Etwas viel Wind, dachte Tanis sarkastisch, aber er behielt seine Gedanken für sich. Er behielt auch Dalamars Worte für sich, da er wußte, daß Fürst Gunther ihnen sowieso keinen Glauben schenken würde. Der Halb-Elf war nervös und gereizt. Es fiel ihm schwer, dem anscheinend gelassenen Ritter gegenüber die Ruhe zu bewahren. Teilweise lag es an dem seltsam aussehenden Himmel. Wie Dalamar vorausgesagt hatte, war an diesem Morgen die Sonne nicht aufgegangen. Statt dessen hingen rötlichblaue, grün angehauchte Wolken brodelnd und schäumend am Himmel, zwischen denen schaurige vielfarbene Blitze zuckten. Es war völlig windstill. Kein Regen fiel. Der Tag wurde heiß und drückend. Die mit schweren Plattenpanzern gerüsteten Ritter, die auf den Zinnen des Turms des Oberklerikers ihre Rundgänge machten, wischten sich den Schweiß von der Stirn und murmelten etwas von Frühlingsstürmen.
Noch zwei Stunden zuvor war Tanis in Palanthas gewesen, hatte sich auf den Seidenlaken seines Bettes in Herrscher Amothuds Gästezimmer gedreht und gewälzt und über Dalamars rätselhafte letzte Worte gegrübelt. Der Halb-Elf hatte fast die ganze Nacht damit verbracht, über sie und auch über Elistan nachzudenken.
Kurz vor Mitternacht hatte die Nachricht den Palast erreicht, daß der Kleriker von Paladin aus dieser Welt in ein anderes, strahlenderes Reich getreten war. Er war friedlich gestorben, den Kopf in die Arme eines verwirrten, liebenswerten alten Zauberers gebettet, der auf mysteriöse Weise aufgetaucht und genauso mysteriös wieder verschwunden war. Voller Sorge um Dalamars Warnung, voller Trauer um Elistan, voller Gedanken darüber, daß er schon so viele sterben gesehen hatte, war Tanis gerade erschöpft in den Schlaf gefallen, als ein Bote für ihn ankam.
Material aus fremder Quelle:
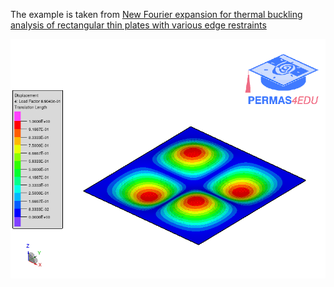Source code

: The example is taken from [New Fourier expansion for thermal buckling analysis of rectangular thin plates with various edge restraints](https://doi.org/10.1007/s00419-023-02447-8)

![Buckling mode](buckling_mode_04.gif) 
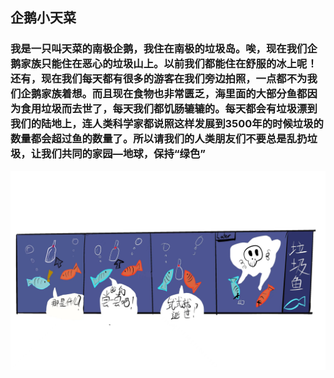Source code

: ## 企鹅小天菜
### 我是一只叫天菜的南极企鹅，我住在南极的垃圾岛。唉，现在我们企鹅家族只能住在恶心的垃圾山上。以前我们都能住在舒服的冰上呢！还有，现在我们每天都有很多的游客在我们旁边拍照，一点都不为我们企鹅家族着想。而且现在食物也非常匮乏，海里面的大部分鱼都因为食用垃圾而去世了，每天我们都饥肠辘辘的。每天都会有垃圾漂到我们的陆地上，连人类科学家都说照这样发展到3500年的时候垃圾的数量都会超过鱼的数量了。所以请我们的人类朋友们不要总是乱扔垃圾，让我们共同的家园—地球，保持“绿色”
![This](./lajiyu.jpeg)
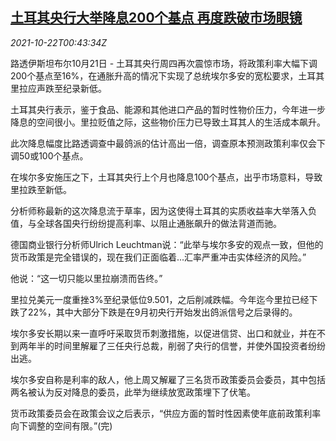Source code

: <!--1634864463000-->
[土耳其央行大举降息200个基点 再度跌破市场眼镜](https://cn.reuters.com/article/turkey-cen-rate-cut-1022-idCNKBS2HC022)
------

<div><i>2021-10-22T00:43:34Z</i></div><p>路透伊斯坦布尔10月21日 - 土耳其央行周四再次震惊市场，将政策利率大幅下调200个基点至16%，在通胀升高的情况下实现了总统埃尔多安的宽松要求，土耳其里拉应声跌至纪录新低。</p><p>土耳其央行表示，鉴于食品、能源和其他进口产品的暂时性物价压力，今年进一步降息的空间很小。里拉贬值之际，这些物价压力已导致土耳其人的生活成本飙升。</p><p>此次降息幅度比路透调查中最鸽派的估计高出一倍，调查原本预测政策利率仅会下调50或100个基点。</p><p>在埃尔多安施压之下，土耳其央行上个月也降息100个基点，出乎市场意料，导致里拉跌至新低。</p><p>分析师称最新的这次降息流于草率，因为这使得土耳其的实质收益率大举落入负值，与全球各国央行纷纷提高利率、以阻止通胀飙升的做法背道而驰。</p><p>德国商业银行分析师Ulrich Leuchtman说：“此举与埃尔多安的观点一致，但他的货币政策是完全错误的，现在我们正面临着...汇率严重冲击实体经济的风险。”</p><p>他说：“这一切只能以里拉崩溃而告终。”</p><p>里拉兑美元一度重挫3%至纪录低位9.501，之后削减跌幅。今年迄今里拉已经下跌了22%，其中大部分下跌是在9月初央行开始发出鸽派信号之后录得的。</p><p>埃尔多安长期以来一直呼吁采取货币刺激措施，以促进信贷、出口和就业，并在不到两年半的时间里解雇了三任央行总裁，削弱了央行的信誉，并使外国投资者纷纷出逃。</p><p>埃尔多安自称是利率的敌人，他上周又解雇了三名货币政策委员会委员，其中包括两名被认为反对降息的委员，此举为继续放宽政策埋下了伏笔。</p><p>货币政策委员会在政策会议之后表示，“供应方面的暂时性因素使年底前政策利率向下调整的空间有限。”(完)</p>
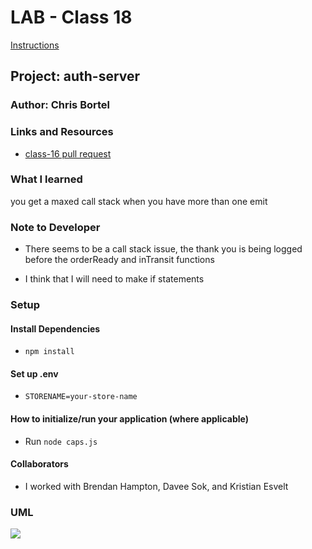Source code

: # LAB - Class 18

[Instructions](https://codefellows.github.io/code-401-javascript-guide/curriculum/class-18/lab/)

## Project: auth-server

### Author: Chris Bortel

### Links and Resources

- [class-16 pull request](https://github.com/Chris-Bortel-401-advanced-javascript/caps-system/pull/1)
<!-- - [ci/cd](http://xyz.com) (GitHub Actions)
- [back-end server url](http://xyz.com) (when applicable)
- [front-end application](http://xyz.com) (when applicable) -->

### What I learned

you get a maxed call stack when you have more than one emit

### Note to Developer

- There seems to be a call stack issue, the thank you is being logged before the orderReady and inTransit functions

- I think that I will need to make if statements

### Setup

#### Install Dependencies

- `npm install`

#### Set up .env

- `STORENAME=your-store-name`

#### How to initialize/run your application (where applicable)

- Run `node caps.js`

<!-- #### How to use your library (where applicable) -->

<!-- #### Tests -->

<!-- - How do you run tests?
- Any tests of note?
- Describe any tests that you did not complete, skipped, etc -->

#### Collaborators

- I worked with Brendan Hampton, Davee Sok, and Kristian Esvelt

### UML

![](class-16-uml.png)

<!-- Link to an image of the UML for your application and response to events -->
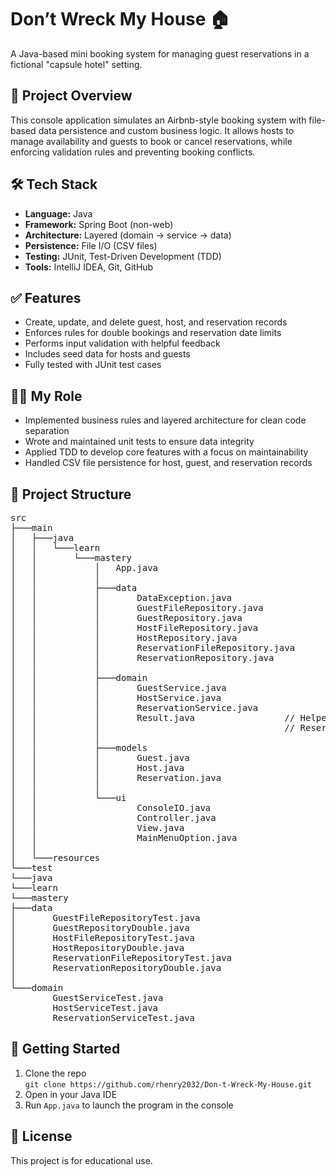 # Don’t Wreck My House 🏠
A Java-based mini booking system for managing guest reservations in a fictional "capsule hotel" setting.

## 📌 Project Overview
This console application simulates an Airbnb-style booking system with file-based data persistence and custom business logic. It allows hosts to manage availability and guests to book or cancel reservations, while enforcing validation rules and preventing booking conflicts.

## 🛠️ Tech Stack
- **Language:** Java
- **Framework:** Spring Boot (non-web)
- **Architecture:** Layered (domain → service → data)
- **Persistence:** File I/O (CSV files)
- **Testing:** JUnit, Test-Driven Development (TDD)
- **Tools:** IntelliJ IDEA, Git, GitHub

## ✅ Features
- Create, update, and delete guest, host, and reservation records
- Enforces rules for double bookings and reservation date limits
- Performs input validation with helpful feedback
- Includes seed data for hosts and guests
- Fully tested with JUnit test cases

## 👨‍💻 My Role
- Implemented business rules and layered architecture for clean code separation
- Wrote and maintained unit tests to ensure data integrity
- Applied TDD to develop core features with a focus on maintainability
- Handled CSV file persistence for host, guest, and reservation records

## 📂 Project Structure
<pre>
src
├───main
│   ├───java
│   │   └───learn
│   │       └───mastery
│   │           │   App.java
│   │           │
│   │           ├───data
│   │           │       DataException.java
│   │           │       GuestFileRepository.java
│   │           │       GuestRepository.java
│   │           │       HostFileRepository.java
│   │           │       HostRepository.java
│   │           │       ReservationFileRepository.java
│   │           │       ReservationRepository.java
│   │           │
│   │           ├───domain
│   │           │       GuestService.java
│   │           │       HostService.java
│   │           │       ReservationService.java
│   │           │       Result.java                 // Helper class to run checks inside 
│   │           │                                   // ReservationService.java
│   │           │
│   │           ├───models
│   │           │       Guest.java
│   │           │       Host.java
│   │           │       Reservation.java
│   │           │
│   │           └───ui
│   │                   ConsoleIO.java
│   │                   Controller.java
│   │                   View.java
│   │                   MainMenuOption.java
│   │
│   └───resources
└───test
└───java
└───learn
└───mastery
├───data
│       GuestFileRepositoryTest.java
│       GuestRepositoryDouble.java
│       HostFileRepositoryTest.java
│       HostRepositoryDouble.java
│       ReservationFileRepositoryTest.java
│       ReservationRepositoryDouble.java
│
└───domain
        GuestServiceTest.java
        HostServiceTest.java
        ReservationServiceTest.java
</pre>


## 🚀 Getting Started
1. Clone the repo  
   `git clone https://github.com/rhenry2032/Don-t-Wreck-My-House.git`
2. Open in your Java IDE
3. Run `App.java` to launch the program in the console

## 📄 License
This project is for educational use.


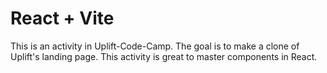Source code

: # React + Vite

This is an activity in Uplift-Code-Camp.
The goal is to make a clone of Uplift's landing page.
This activity is great to master components in React.
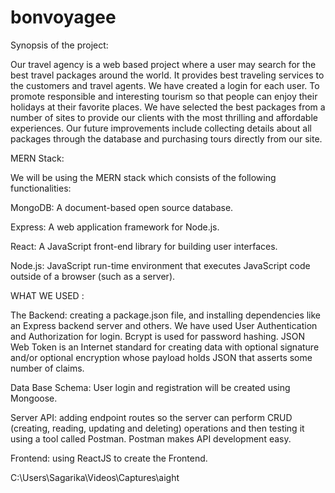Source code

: # bonvoyagee
Synopsis of the project:


Our travel agency is a web based project where a user may search for the best travel packages around the world.
It provides best traveling services to the customers and travel agents.
We have created a login for each user.
To promote responsible and interesting tourism so that people can enjoy their holidays at their favorite places.
We have selected the best packages from a number of sites to provide our clients with the most thrilling and affordable experiences.
Our future improvements include collecting details about all packages through the database and purchasing tours directly from our site.



MERN Stack:


We will be using the MERN stack which consists of the following functionalities:

MongoDB: A document-based open source database.

Express: A web application framework for Node.js.

React: A JavaScript front-end library for building user interfaces.

Node.js: JavaScript run-time environment that executes JavaScript code outside of a browser (such as a server).


WHAT WE USED :


The Backend: creating a package.json file, and installing dependencies like an Express backend server and others. We have used User Authentication and Authorization for login. Bcrypt is used for password hashing. JSON Web Token is an Internet standard for creating data with optional signature and/or optional encryption whose payload holds JSON that asserts some number of claims.

Data Base Schema: User login and registration will be created using Mongoose.

Server API: adding endpoint routes so the server can perform CRUD (creating, reading, updating and deleting) operations and then testing it using a tool called Postman. Postman makes API development easy. 

Frontend: using ReactJS to create the Frontend.


C:\Users\Sagarika\Videos\Captures\aight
»Deine Anwesenheit unverzüglich erforderlich. Turm des Oberklerikers – Fürst Gunther Uth Wistan.«
Tanis erfrischte mit kaltem Wasser sein Gesicht, wies die Versuche eines Dieners des Herrschers Amothud ab, sich in seine Lederrüstung helfen zu lassen, zog sich an, lehnte auch Charles’ Angebot zum Frühstück höflich ab und taumelte aus dem Palast. Draußen erwartete ihn ein junger bronzener Drache, der sich als Feuerblitz vorstellte, sein geheimer Name war Khirsah.
»Ich kenne zwei Freunde von dir, Tanis, Halb-Elf«, erzählte der junge Drache, während seine starken Flügel sie mühelos über die Mauern der schlafenden Stadt trugen. »Ich hatte die Ehre, in der Schlacht am Vingaard-Gebirge zu kämpfen, und trug den Zwerg Flint Feuerschmied und den Kender Tolpan Barfuß in den Kampf.«
»Flint ist tot«, sagte Tanis mit schwerer Stimme und rieb sich die Augen. Zu viele hatte er sterben gesehen.
»Das habe ich gehört«, erwiderte der junge Drache respektvoll. »Und es hat mir leid getan. Aber er führte ein reiches, erfülltes Leben. Für solch einen kommt der Tod als letzte Ehre.«
Sicher, dachte Tanis müde. Und was ist mit Tolpan, dem glücklichen, gutmütigen, gutherzigen Kender, der vom Leben nichts weiter erwartete als Abenteuer und einen Beutel voller Wunder? Wenn es stimmte, daß Raistlin ihn getötet hatte, wie Dalamar andeutete – welche Ehre lag dann in seinem Tod? Und Caramon, armer, betrunkener Caramon – erlitt er den Tod durch die Hände seines Zwillingsbruders als letzte Ehre, oder war es der endgültige Messerhieb, um sein Elend zu beenden?